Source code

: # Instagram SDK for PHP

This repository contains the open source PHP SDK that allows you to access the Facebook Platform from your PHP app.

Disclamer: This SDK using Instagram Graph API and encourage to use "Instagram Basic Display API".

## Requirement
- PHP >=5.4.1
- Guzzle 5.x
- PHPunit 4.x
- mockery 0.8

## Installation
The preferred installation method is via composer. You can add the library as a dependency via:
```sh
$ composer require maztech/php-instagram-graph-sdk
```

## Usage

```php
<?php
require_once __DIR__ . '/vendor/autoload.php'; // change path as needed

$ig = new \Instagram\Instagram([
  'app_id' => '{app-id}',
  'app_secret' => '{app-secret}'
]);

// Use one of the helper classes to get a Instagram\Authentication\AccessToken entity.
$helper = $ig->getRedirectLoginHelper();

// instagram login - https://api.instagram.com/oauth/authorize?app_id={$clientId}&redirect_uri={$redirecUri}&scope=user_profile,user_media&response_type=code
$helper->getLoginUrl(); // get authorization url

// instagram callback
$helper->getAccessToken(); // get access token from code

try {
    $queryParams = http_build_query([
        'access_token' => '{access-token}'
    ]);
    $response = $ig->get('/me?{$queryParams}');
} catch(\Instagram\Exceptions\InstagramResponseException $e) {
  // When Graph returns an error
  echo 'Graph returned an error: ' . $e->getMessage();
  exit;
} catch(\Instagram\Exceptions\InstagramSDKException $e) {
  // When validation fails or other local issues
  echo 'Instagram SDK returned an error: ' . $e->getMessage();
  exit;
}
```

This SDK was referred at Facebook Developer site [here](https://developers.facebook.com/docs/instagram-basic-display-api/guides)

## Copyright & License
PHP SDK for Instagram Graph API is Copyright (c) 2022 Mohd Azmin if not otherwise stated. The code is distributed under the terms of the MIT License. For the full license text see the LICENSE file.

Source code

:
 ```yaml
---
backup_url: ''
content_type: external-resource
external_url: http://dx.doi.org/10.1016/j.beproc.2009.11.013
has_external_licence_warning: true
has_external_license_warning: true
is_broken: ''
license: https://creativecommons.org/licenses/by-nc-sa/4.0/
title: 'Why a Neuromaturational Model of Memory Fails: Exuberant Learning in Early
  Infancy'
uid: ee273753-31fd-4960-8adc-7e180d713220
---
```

· · ·

▸ How to complete this task:
Copy out each line of the listing that contains the word "When".

▸ Answer space:
  // When Graph returns an error
  // When validation fails or other local issues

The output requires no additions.